One of the issues in the world of hair transplant restoration is that there is very little University based or academic based research. Hair transplant surgeons earn a living based on CASH for service. There is no insurance or academics involved. There are few government sponsored or private research grants for physicians or researchers in hair restoration.
I realize there are societies such as ISHRS and AHRS that give the consumer / patient the perception of organization and research, but these organizations cannot and do not enforce or discipline to its members. It has no power to standardize medical procedures or grant classic American Board of Medical Specialties (ABMS) “board certification” type of endorsements to the hair transplant doctors. There is nothing wrong with these organizations, but consumers and patients must understand hair transplant doctors do NOT receive ABMS-equivalent board certification. Anyone who graduated medical school with one year residency can attend a seminar and set up shop as a hair transplant doctor. There is no formalized training like a typical medical residency program that the public thinks of. There are good intentioned surgeons who try to conduct research to advance the field of hair restoration, but there are also dishonest doctors who take advantage of their patients and get away with it.
At the end of the day we all earn a living on performing cash for service surgery on patients. One can argue that the best perceived doctors (from a patient point of view) may be the best at marketing. I remember when FUE was introduced in 2002, a handful of “expert” FUE doctors (who didn’t have prior hair transplant experience) and clinics popped up all over the world in a matter of months! One doctor in particular (which I would not name) quickly became famous for his advertised FUE megasessions.
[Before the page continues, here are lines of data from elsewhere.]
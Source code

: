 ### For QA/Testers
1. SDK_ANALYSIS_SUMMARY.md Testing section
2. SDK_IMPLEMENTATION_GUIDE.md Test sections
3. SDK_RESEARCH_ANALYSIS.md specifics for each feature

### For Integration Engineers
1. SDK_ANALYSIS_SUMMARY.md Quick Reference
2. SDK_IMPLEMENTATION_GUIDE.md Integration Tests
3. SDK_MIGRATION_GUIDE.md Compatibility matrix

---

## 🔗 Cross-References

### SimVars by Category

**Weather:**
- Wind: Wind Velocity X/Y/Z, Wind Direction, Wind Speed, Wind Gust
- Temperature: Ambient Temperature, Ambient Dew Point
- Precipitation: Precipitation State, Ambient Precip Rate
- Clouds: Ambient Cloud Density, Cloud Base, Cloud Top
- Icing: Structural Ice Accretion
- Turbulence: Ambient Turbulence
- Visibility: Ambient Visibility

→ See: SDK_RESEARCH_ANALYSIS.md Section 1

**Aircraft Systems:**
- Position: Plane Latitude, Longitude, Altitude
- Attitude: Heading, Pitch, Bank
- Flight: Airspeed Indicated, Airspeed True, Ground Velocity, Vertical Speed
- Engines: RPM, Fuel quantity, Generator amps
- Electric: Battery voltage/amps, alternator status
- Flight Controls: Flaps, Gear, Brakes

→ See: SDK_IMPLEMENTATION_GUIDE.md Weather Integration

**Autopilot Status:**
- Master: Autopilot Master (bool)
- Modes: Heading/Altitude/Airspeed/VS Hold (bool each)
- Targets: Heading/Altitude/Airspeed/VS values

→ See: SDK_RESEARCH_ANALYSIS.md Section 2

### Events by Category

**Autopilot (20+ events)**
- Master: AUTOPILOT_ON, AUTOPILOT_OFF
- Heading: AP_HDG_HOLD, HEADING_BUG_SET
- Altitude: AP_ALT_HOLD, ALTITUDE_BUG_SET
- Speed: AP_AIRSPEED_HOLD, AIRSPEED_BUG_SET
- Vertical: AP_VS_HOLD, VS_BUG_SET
He had a very classy website which promised remarkable results, with a very fancy looking high end office. He gained great popularity in the online forums and quickly expanded his practice all over the world. He was a marketing genius. Unfortunately, the “too good to be true” promise caught up to that doctor as I saw many of his patients who had miserable failures. The doctor went on to lose his license to practice in certain U.S. states and other countries, and he gradually faded away from the notoriety. But I am sure he made a fortune well worth his time and he still has open offices in countries where the practice of medicine is not well regulated.
My point is that there are outrageous claims and not-so-scientific procedures that doctors do offer. Some examples are PRP and ACell. None of it has been shown clearly to do what the claims of value state. The patients will buy into the technology, because of the semi-science behind it. How it is marketed wins the consumer / patient over. Patients gladly pay a few hundred or few thousand dollars to have these unproven procedures to gain “that extra edge”.
I do admire the clinics and doctors for their great PR and marketing, but often I do not admire their ethics. I do admire the forums and “doctor-sponsored” websites that are never clear that they’re really doctor-supported (where each doctor has to pay thousands of dollars to be listed on it). These sites advocate and publicize these “too good to be true” procedures, but I hope you can also understand even these “pro-patient” forums can be biased from the very nature of how the forums are funded (by the doctors and their paid publicists that sometimes disguise themselves as non-affiliated patients.).
Perhaps one of these days there may be a valid finding and an innovate technique and it is sad to think it may be buried into the panacea of “too good to be true” techniques.